As to treatments where they get worse and then better. If the getting better means they go back to their usual level of discomfort or suffering, then I’m chalking it up to mistreatment. If they get exponentially better, and the issue basically resolves, then the treatment was right and body needed to “right itself” and sometimes that requires a bit of a “healing crisis,” which while it does happen, I don’t think it happens that frequently. Too often “healing crisis” is a CYA for mistreatment.
So yes, teasing these reactions out is very important.
This is from Toby regarding what side to needle after mistreatment, which is not what I stated:
My teacher didn’t make many mistakes so I don’t have exact documentation of which side to put the counterbalancing needles on. I have been putting them on the opposite side, when I need to right away and also for return visits. This seems to work well.

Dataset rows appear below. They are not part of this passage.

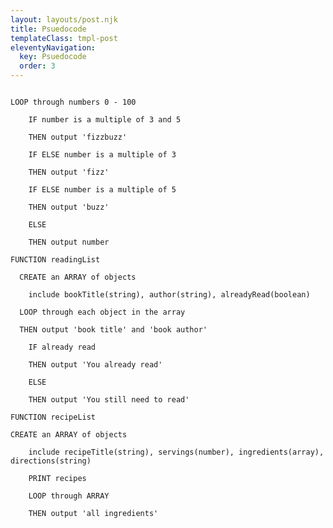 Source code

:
 ```yaml
---
layout: layouts/post.njk
title: Psuedocode
templateClass: tmpl-post
eleventyNavigation:
  key: Psuedocode
  order: 3
---
```



<code>
LOOP through numbers 0 - 100 <br>
    IF number is a multiple of 3 and 5 <br>
    THEN output 'fizzbuzz' <br>
    IF ELSE number is a multiple of 3 <br>
    THEN output 'fizz'<br>
    IF ELSE number is a multiple of 5<br>
    THEN output 'buzz'<br>
    ELSE <br>
    THEN output number<br>
FUNCTION readingList <br>
  CREATE an ARRAY of objects <br>
    include bookTitle(string), author(string), alreadyRead(boolean) <br>
  LOOP through each object in the array<br>
  THEN output 'book title' and 'book author'<br>
    IF already read <br>
    THEN output 'You already read'<br>
    ELSE<br>
    THEN output 'You still need to read'<br>
FUNCTION recipeList<br>
CREATE an ARRAY of objects <br>
    include recipeTitle(string), servings(number), ingredients(array), directions(string) <br>
    PRINT recipes<br>
    LOOP through ARRAY <br>
    THEN output 'all ingredients' <br>
</code>

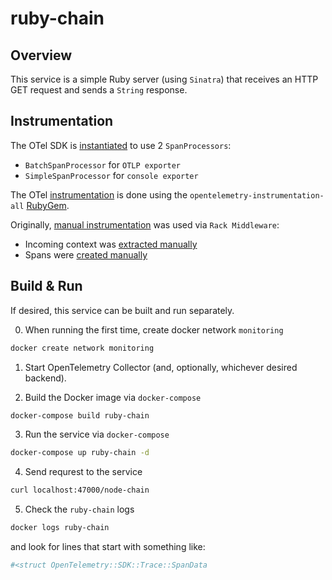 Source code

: # ruby-chain
## Overview

This service is a simple Ruby server (using `Sinatra`) that receives an HTTP GET request and sends a `String` response.

## Instrumentation

The OTel SDK is [instantiated](ruby-chain.rb#L22) to use 2 `SpanProcessors`:
- `BatchSpanProcessor` for `OTLP exporter`
- `SimpleSpanProcessor` for `console exporter`

The OTel [instrumentation](ruby-chain.rb#L36) is done using the `opentelemetry-instrumentation-all` [RubyGem](https://rubygems.org/search?query=opentelemetry-instrumentation-all).

Originally, [manual instrumentation](ruby-chain.rb#L45) was used via `Rack Middleware`:
- Incoming context was [extracted manually](ruby-chain.rb#L55)
- Spans were [created manually](ruby-chain.rb#L107)

## Build & Run

If desired, this service can be built and run separately.

0. When running the first time, create docker network `monitoring`
```bash
docker create network monitoring
```

1. Start OpenTelemetry Collector (and, optionally, whichever desired backend).

2. Build the Docker image via `docker-compose`
```bash
docker-compose build ruby-chain
```

3. Run the service via `docker-compose`
```bash
docker-compose up ruby-chain -d
```

4. Send requrest to the service
```bash
curl localhost:47000/node-chain
```

5. Check the `ruby-chain` logs
```bash
docker logs ruby-chain
```

and look for lines that start with something like:

```bash
#<struct OpenTelemetry::SDK::Trace::SpanData
```

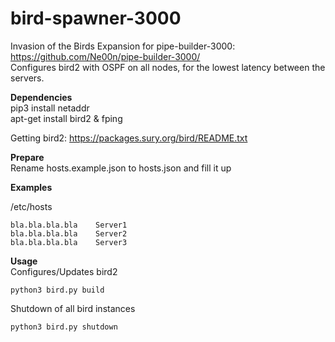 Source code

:# bird-spawner-3000

Invasion of the Birds Expansion for pipe-builder-3000: https://github.com/Ne00n/pipe-builder-3000/ </br>
Configures bird2 with OSPF on all nodes, for the lowest latency between the servers.

**Dependencies**<br />
pip3 install netaddr<br />
apt-get install bird2 & fping

Getting bird2: https://packages.sury.org/bird/README.txt

**Prepare**<br />
Rename hosts.example.json to hosts.json and fill it up

**Examples**<br />

/etc/hosts<br />
```
bla.bla.bla.bla    Server1
bla.bla.bla.bla    Server2
bla.bla.bla.bla    Server3
```

**Usage**<br />
Configures/Updates bird2
```
python3 bird.py build
```
Shutdown of all bird instances
```
python3 bird.py shutdown
```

yes the seeing faces is interesting. I’ve had patients mention it a few times over the last couple of years I’ve been doing SAAM. Sometimes good faces with a good treatments but a couple that come to the top of my head where it’s an adverse treatment and the patients have seen scary faces or melting faces and they mentioned it on their own without being prompted by me at all.
I think I’m similar to you Michael. Often I ask if they notice a calming feeling and sense of relief, like how you feel when sink into a relaxing chair or if it’s more buzzy, excited like sometimes how you feel with a smidge too much coffee. I suppose that might be a bit leading but I find usually they can relate and will tell me.
There are those people though who either want to please or want to tough through it. I find I need to convince them it’s not about if “they can handle it”. I think they have been so use to going to a massage, physio, IMS, etc and they have to breathe through it/ get through it. No pain no gain attitude. They are the ones who usually are kind of curt at my 5 min check in and say they are “fine” which usually makes me ask more questions.
I really want to improve my assessing complexion skills but it’s kind of hard with mask just looking at their eyes and forehead.